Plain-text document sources
□ □ □ □ □

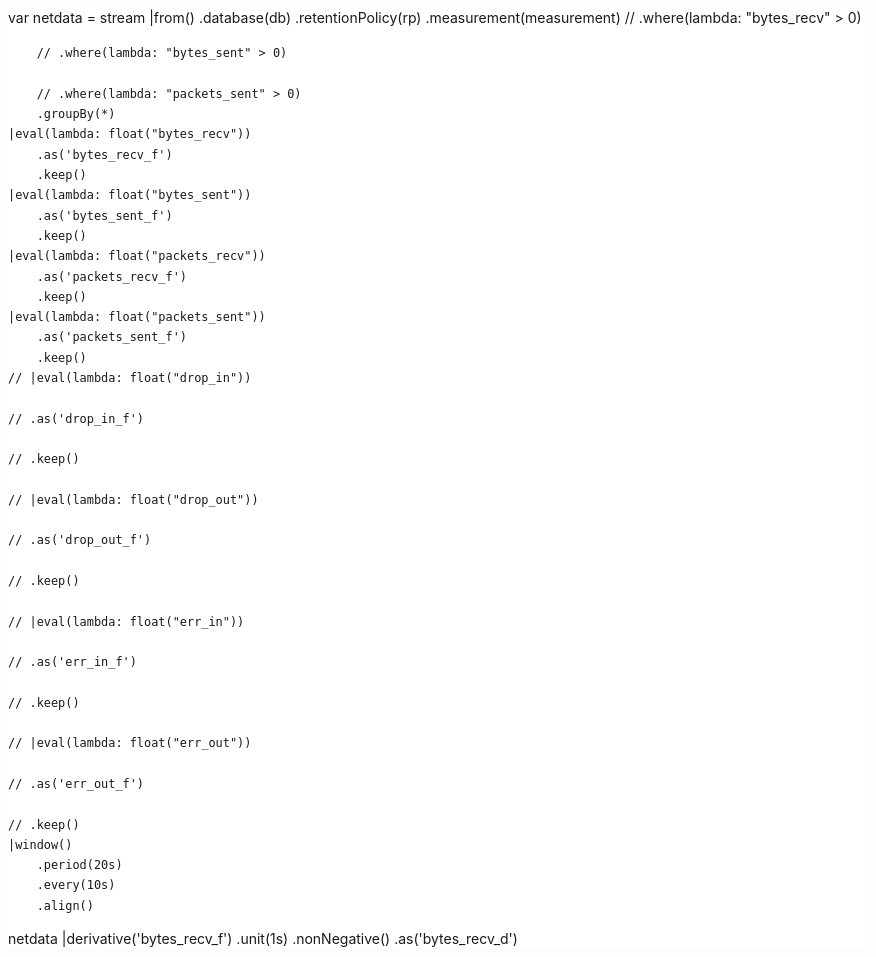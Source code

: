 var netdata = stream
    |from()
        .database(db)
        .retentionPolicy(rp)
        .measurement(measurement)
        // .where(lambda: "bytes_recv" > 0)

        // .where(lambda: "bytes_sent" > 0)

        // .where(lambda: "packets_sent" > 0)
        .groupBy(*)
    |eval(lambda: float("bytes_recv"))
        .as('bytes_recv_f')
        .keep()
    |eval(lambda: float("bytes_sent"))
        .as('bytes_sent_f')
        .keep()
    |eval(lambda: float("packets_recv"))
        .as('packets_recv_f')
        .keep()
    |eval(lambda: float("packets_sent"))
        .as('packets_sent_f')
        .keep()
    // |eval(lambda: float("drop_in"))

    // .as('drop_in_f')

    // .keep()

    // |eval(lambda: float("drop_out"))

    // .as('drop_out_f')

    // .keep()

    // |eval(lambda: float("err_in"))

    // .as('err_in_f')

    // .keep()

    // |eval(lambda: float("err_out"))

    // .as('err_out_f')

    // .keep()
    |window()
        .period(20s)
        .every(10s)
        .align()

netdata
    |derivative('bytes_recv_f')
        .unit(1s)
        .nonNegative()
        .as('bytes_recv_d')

□ □ □ □ □

**Action item**
Would you copy every line of the entries in which "float" appears?

**Task response**
    |eval(lambda: float("bytes_recv"))
    |eval(lambda: float("bytes_sent"))
    |eval(lambda: float("packets_recv"))
    |eval(lambda: float("packets_sent"))
    // |eval(lambda: float("drop_in"))
    // |eval(lambda: float("drop_out"))
    // |eval(lambda: float("err_in"))
    // |eval(lambda: float("err_out"))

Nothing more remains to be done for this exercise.